私は自分の罪を軽くしようとして、人に押し付けるような最低なことをしているのだ。
悪いのは全部自分だというのに。
「あぁ……これか……。そうだな、今は幸せだよ」
先程とは違い、切なげに瞳を揺らしながらキラキラと光る指輪を見て、ぎこちなく笑った。

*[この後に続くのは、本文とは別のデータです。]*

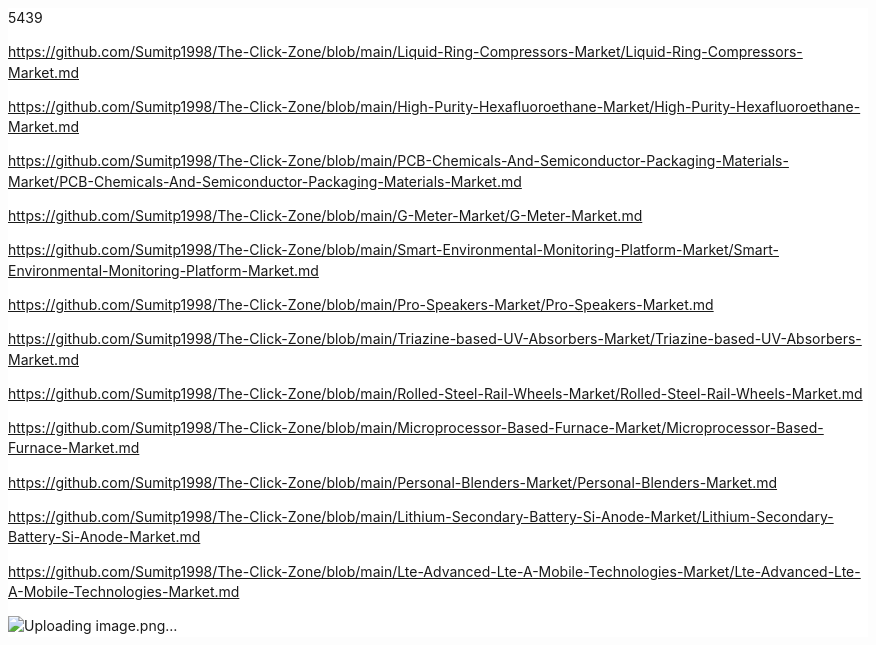 5439</p><p><a href="https://github.com/Sumitp1998/The-Click-Zone/blob/main/Liquid-Ring-Compressors-Market/Liquid-Ring-Compressors-Market.md">https://github.com/Sumitp1998/The-Click-Zone/blob/main/Liquid-Ring-Compressors-Market/Liquid-Ring-Compressors-Market.md</a></p><p><a href="https://github.com/Sumitp1998/The-Click-Zone/blob/main/High-Purity-Hexafluoroethane-Market/High-Purity-Hexafluoroethane-Market.md">https://github.com/Sumitp1998/The-Click-Zone/blob/main/High-Purity-Hexafluoroethane-Market/High-Purity-Hexafluoroethane-Market.md</a></p><p><a href="https://github.com/Sumitp1998/The-Click-Zone/blob/main/PCB-Chemicals-And-Semiconductor-Packaging-Materials-Market/PCB-Chemicals-And-Semiconductor-Packaging-Materials-Market.md">https://github.com/Sumitp1998/The-Click-Zone/blob/main/PCB-Chemicals-And-Semiconductor-Packaging-Materials-Market/PCB-Chemicals-And-Semiconductor-Packaging-Materials-Market.md</a></p><p><a href="https://github.com/Sumitp1998/The-Click-Zone/blob/main/G-Meter-Market/G-Meter-Market.md">https://github.com/Sumitp1998/The-Click-Zone/blob/main/G-Meter-Market/G-Meter-Market.md</a></p><p><a href="https://github.com/Sumitp1998/The-Click-Zone/blob/main/Smart-Environmental-Monitoring-Platform-Market/Smart-Environmental-Monitoring-Platform-Market.md">https://github.com/Sumitp1998/The-Click-Zone/blob/main/Smart-Environmental-Monitoring-Platform-Market/Smart-Environmental-Monitoring-Platform-Market.md</a></p><p><a href="https://github.com/Sumitp1998/The-Click-Zone/blob/main/Pro-Speakers-Market/Pro-Speakers-Market.md">https://github.com/Sumitp1998/The-Click-Zone/blob/main/Pro-Speakers-Market/Pro-Speakers-Market.md</a></p><p><a href="https://github.com/Sumitp1998/The-Click-Zone/blob/main/Triazine-based-UV-Absorbers-Market/Triazine-based-UV-Absorbers-Market.md">https://github.com/Sumitp1998/The-Click-Zone/blob/main/Triazine-based-UV-Absorbers-Market/Triazine-based-UV-Absorbers-Market.md</a></p><p><a href="https://github.com/Sumitp1998/The-Click-Zone/blob/main/Rolled-Steel-Rail-Wheels-Market/Rolled-Steel-Rail-Wheels-Market.md">https://github.com/Sumitp1998/The-Click-Zone/blob/main/Rolled-Steel-Rail-Wheels-Market/Rolled-Steel-Rail-Wheels-Market.md</a></p><p><a href="https://github.com/Sumitp1998/The-Click-Zone/blob/main/Microprocessor-Based-Furnace-Market/Microprocessor-Based-Furnace-Market.md">https://github.com/Sumitp1998/The-Click-Zone/blob/main/Microprocessor-Based-Furnace-Market/Microprocessor-Based-Furnace-Market.md</a></p><p><a href="https://github.com/Sumitp1998/The-Click-Zone/blob/main/Personal-Blenders-Market/Personal-Blenders-Market.md">https://github.com/Sumitp1998/The-Click-Zone/blob/main/Personal-Blenders-Market/Personal-Blenders-Market.md</a></p><p><a href="https://github.com/Sumitp1998/The-Click-Zone/blob/main/Lithium-Secondary-Battery-Si-Anode-Market/Lithium-Secondary-Battery-Si-Anode-Market.md">https://github.com/Sumitp1998/The-Click-Zone/blob/main/Lithium-Secondary-Battery-Si-Anode-Market/Lithium-Secondary-Battery-Si-Anode-Market.md</a></p><p><a href="https://github.com/Sumitp1998/The-Click-Zone/blob/main/Lte-Advanced-Lte-A-Mobile-Technologies-Market/Lte-Advanced-Lte-A-Mobile-Technologies-Market.md">https://github.com/Sumitp1998/The-Click-Zone/blob/main/Lte-Advanced-Lte-A-Mobile-Technologies-Market/Lte-Advanced-Lte-A-Mobile-Technologies-Market.md</a></p>
![Uploading image.png…]()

そんな顔をして欲しくて言ったんじゃないのに……私は本当にろくでもない人間だよ。
「きっと、彼も喜んでいると思います」
そうだよ。
大切な先輩であり、親友の結婚を向こうで祝福しているに違いない。
彼はそういう優しい人だから。
私とは比べものにならないくらい優しくていい人だったもん。
「……なぁ、陽音ちゃん」
「なんですか?」
室さんが遠慮がちに名前を呼んだ。
そんな彼の様子に私は少し身構えて彼の話に耳を傾けた。
「アイツのこと……まだ好き?」
「っ、」
「いや、好きなことは全然いいんだよ。でも、いつまでも過去に囚われてたら……」
「あなたに、何がわかるんですか?あなたは……っ、彼を見捨てて……っ!」
気づけば、酷い言葉たちが口からこぼれ出ていた。